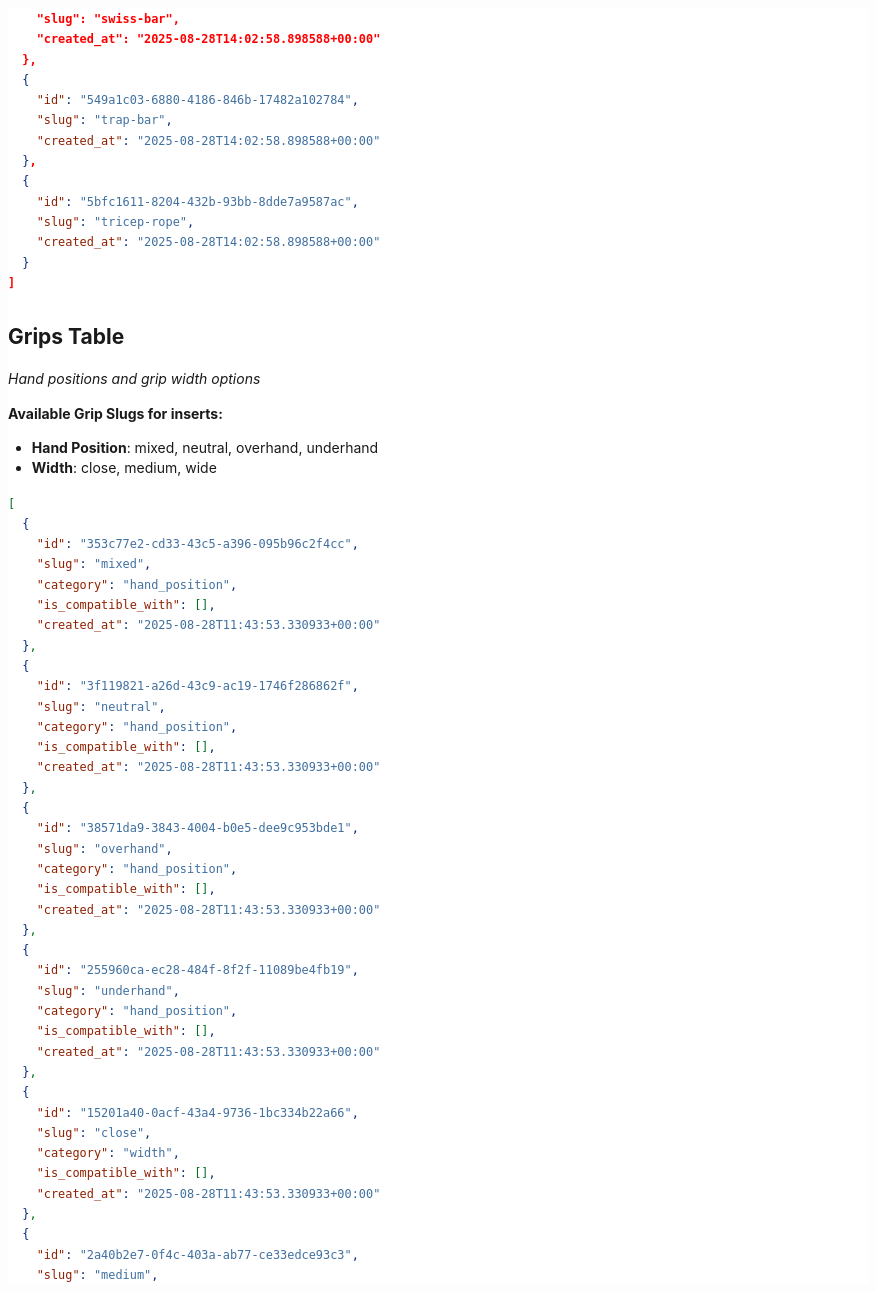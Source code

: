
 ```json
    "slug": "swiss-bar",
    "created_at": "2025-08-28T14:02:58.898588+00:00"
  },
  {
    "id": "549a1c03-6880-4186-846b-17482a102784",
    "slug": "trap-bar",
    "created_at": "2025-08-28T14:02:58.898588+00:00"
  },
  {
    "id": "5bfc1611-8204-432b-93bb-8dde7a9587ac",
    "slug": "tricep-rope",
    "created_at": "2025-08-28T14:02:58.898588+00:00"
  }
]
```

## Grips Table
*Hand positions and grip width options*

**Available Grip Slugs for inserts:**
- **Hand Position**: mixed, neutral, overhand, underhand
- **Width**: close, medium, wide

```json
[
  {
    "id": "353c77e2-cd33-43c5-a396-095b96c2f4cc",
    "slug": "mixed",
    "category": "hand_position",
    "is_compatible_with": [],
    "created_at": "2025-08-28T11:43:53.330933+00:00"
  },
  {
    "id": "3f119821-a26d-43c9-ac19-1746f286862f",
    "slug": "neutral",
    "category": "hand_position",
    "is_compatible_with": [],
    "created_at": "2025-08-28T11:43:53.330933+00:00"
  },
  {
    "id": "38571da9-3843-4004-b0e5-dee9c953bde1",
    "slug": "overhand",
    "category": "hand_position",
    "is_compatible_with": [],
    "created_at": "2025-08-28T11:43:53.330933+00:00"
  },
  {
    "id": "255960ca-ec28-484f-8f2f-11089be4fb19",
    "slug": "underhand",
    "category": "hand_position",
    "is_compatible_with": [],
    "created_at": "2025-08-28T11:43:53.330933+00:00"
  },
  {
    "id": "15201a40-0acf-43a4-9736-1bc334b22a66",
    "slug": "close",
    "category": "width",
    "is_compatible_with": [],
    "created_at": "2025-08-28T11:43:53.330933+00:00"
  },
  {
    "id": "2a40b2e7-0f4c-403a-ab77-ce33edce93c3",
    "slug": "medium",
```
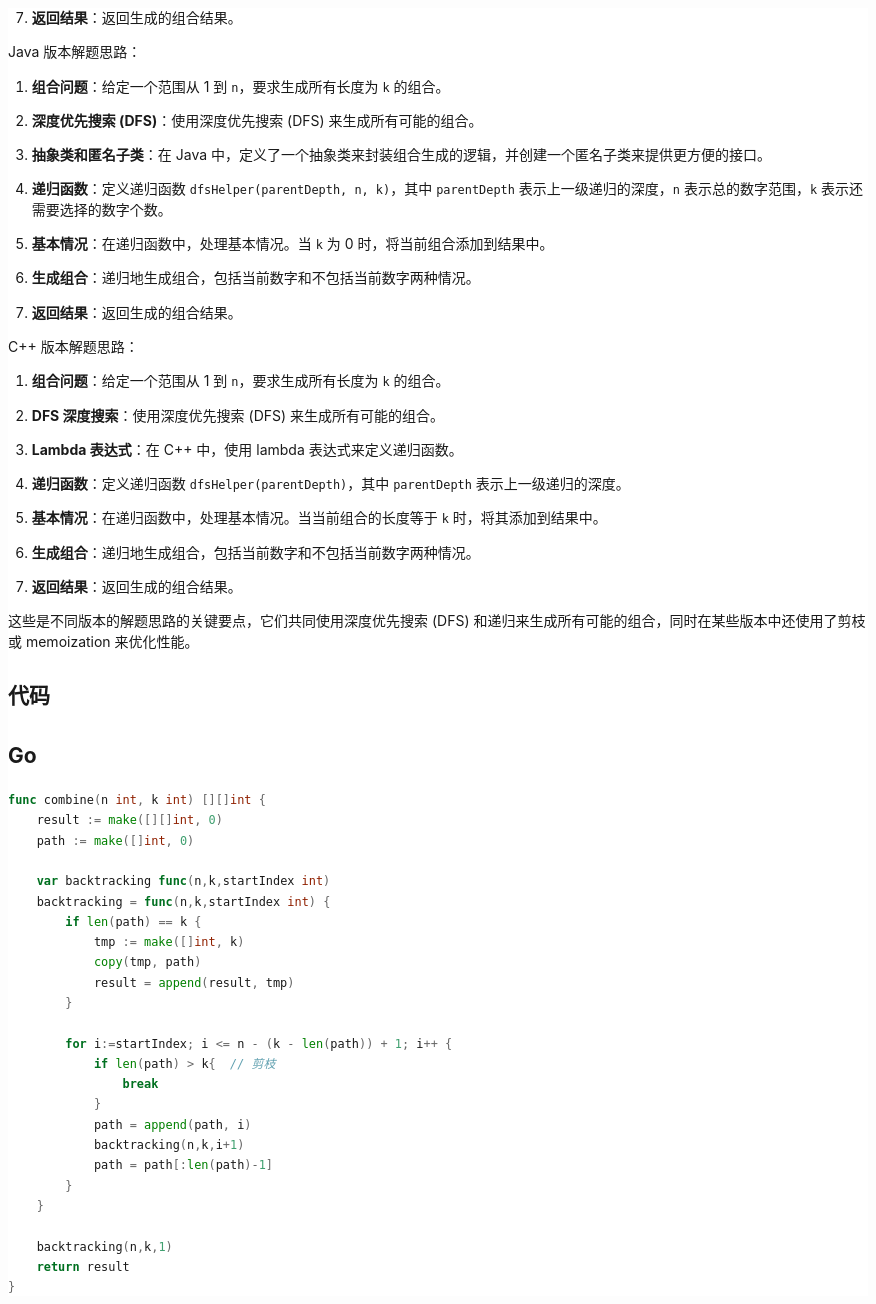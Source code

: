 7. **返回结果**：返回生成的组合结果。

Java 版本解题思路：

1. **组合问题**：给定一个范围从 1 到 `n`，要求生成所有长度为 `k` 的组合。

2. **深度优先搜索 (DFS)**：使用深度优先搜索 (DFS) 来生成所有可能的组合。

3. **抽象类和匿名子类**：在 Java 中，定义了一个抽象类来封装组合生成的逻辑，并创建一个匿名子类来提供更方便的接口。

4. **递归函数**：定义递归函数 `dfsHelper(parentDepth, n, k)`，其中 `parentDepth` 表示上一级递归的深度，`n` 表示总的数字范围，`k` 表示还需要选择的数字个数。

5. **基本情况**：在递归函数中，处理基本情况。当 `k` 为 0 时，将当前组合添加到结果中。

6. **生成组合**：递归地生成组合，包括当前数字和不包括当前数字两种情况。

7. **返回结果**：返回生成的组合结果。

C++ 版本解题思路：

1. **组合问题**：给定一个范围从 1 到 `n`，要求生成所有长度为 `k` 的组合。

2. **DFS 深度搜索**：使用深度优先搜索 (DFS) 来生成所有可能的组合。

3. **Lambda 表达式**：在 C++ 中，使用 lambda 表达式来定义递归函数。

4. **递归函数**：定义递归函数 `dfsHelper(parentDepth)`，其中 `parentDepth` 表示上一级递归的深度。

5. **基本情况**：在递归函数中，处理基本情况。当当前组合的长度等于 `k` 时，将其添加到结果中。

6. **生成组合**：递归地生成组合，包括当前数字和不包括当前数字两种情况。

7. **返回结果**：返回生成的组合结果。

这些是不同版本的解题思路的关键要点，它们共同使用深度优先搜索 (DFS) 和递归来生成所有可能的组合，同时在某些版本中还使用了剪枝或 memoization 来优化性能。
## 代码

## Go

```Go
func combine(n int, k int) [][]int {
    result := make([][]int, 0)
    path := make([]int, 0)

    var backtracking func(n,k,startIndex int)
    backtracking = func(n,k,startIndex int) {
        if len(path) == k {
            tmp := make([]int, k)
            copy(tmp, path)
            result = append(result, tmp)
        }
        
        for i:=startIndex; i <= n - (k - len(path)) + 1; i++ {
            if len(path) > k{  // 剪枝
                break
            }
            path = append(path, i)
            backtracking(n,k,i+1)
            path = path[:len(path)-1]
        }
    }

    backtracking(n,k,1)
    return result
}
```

**WHAT IS BEING ASKED**
The answer must consist of every line from the data that holds the string "make".

**ANSWER**
    result := make([][]int, 0)
    path := make([]int, 0)
            tmp := make([]int, k)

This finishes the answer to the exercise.